**** Dataset ****
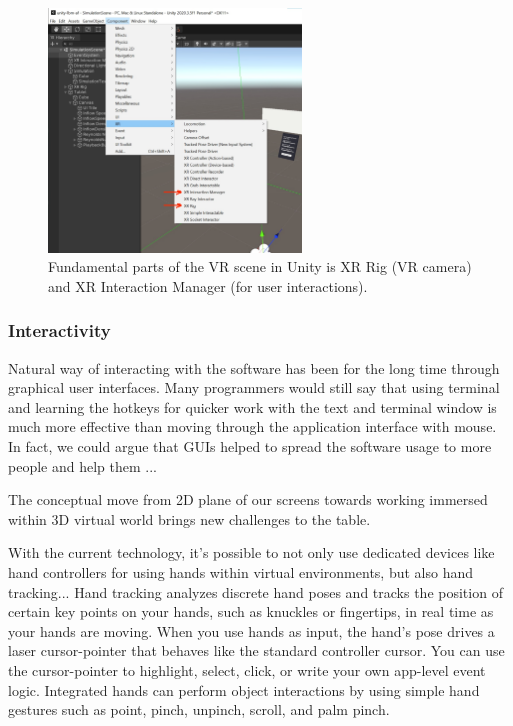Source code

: \begin{figure}[!ht]
	\centering
	\includegraphics[width=0.6\textwidth]{figures/unity-add-xr-objects.jpg}
	\caption{Fundamental parts of the VR scene in Unity is XR Rig (VR camera) and XR Interaction Manager (for user interactions).}
	\label{fig:unity-xr-objects}
\end{figure}

\subsubsection{Interactivity}\label{sec:interactivity}

Natural way of interacting with the software has been for the long time through graphical user interfaces. Many programmers would still say that using terminal and learning the hotkeys for quicker work with the text and terminal window is much more effective than moving through the application interface with mouse. In fact, we could argue that GUIs helped to spread the software usage to more people and help them ... 

The conceptual move from 2D plane of our screens towards working immersed within 3D virtual world brings new challenges to the table. 

With the current technology, it's possible to not only use dedicated devices like hand controllers for using hands within virtual environments, but also hand tracking... %
Hand tracking analyzes discrete hand poses and tracks the position of certain key points on your hands, such as knuckles or fingertips, in real time as your hands are moving. When you use hands as input, the hand’s pose drives a laser cursor-pointer that behaves like the standard controller cursor. You can use the cursor-pointer to highlight, select, click, or write your own app-level event logic. Integrated hands can perform object interactions by using simple hand gestures such as point, pinch, unpinch, scroll, and palm pinch.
****
If a line holds the string "like", it counts; please state how many such lines there are in the data, with nothing more.

2